◆ **DATA FOR THIS TASK**:
********************

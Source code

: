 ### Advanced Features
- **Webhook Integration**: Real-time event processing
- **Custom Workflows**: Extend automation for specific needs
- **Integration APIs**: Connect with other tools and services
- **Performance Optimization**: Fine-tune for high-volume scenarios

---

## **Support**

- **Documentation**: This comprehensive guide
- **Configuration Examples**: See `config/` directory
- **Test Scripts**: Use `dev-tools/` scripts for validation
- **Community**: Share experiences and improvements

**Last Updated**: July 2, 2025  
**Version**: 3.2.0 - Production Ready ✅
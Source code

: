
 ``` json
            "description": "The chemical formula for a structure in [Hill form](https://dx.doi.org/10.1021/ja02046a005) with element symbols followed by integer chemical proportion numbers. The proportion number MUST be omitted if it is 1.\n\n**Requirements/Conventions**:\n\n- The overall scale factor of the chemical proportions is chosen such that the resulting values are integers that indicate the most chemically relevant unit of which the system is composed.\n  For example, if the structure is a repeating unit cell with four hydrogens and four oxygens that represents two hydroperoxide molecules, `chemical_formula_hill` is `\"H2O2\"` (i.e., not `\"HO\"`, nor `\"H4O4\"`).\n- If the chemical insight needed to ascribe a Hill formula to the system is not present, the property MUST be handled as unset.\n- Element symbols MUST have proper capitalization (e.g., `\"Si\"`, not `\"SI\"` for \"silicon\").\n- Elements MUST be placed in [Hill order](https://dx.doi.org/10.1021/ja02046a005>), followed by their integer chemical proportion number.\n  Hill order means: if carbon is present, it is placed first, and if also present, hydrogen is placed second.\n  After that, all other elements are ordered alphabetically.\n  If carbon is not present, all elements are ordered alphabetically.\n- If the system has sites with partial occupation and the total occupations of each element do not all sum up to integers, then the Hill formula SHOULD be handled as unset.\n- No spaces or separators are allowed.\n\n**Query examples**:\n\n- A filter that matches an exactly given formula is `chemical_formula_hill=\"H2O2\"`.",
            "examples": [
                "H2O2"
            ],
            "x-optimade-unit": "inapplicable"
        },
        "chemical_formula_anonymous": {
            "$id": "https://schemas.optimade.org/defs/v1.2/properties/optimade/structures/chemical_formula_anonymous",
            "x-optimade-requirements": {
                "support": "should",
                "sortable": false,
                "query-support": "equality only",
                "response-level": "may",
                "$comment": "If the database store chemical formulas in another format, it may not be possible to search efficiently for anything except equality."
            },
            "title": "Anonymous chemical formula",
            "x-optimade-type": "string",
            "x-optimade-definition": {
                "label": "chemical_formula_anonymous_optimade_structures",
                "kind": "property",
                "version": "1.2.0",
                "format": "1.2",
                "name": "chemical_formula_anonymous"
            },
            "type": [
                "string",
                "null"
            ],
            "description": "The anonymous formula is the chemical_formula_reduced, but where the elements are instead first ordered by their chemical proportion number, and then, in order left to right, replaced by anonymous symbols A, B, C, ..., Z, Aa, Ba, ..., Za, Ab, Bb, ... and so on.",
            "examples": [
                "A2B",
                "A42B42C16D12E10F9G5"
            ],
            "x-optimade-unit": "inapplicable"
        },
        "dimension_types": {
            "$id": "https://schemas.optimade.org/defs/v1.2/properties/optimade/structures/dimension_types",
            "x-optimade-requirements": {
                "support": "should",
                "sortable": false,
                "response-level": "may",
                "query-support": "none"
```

********************

◆ **YOUR TASK**: Go through the data line by line and work out how many lines contain "tools". Give only that number.

◆ **OUTPUT OF THE TASK**: 2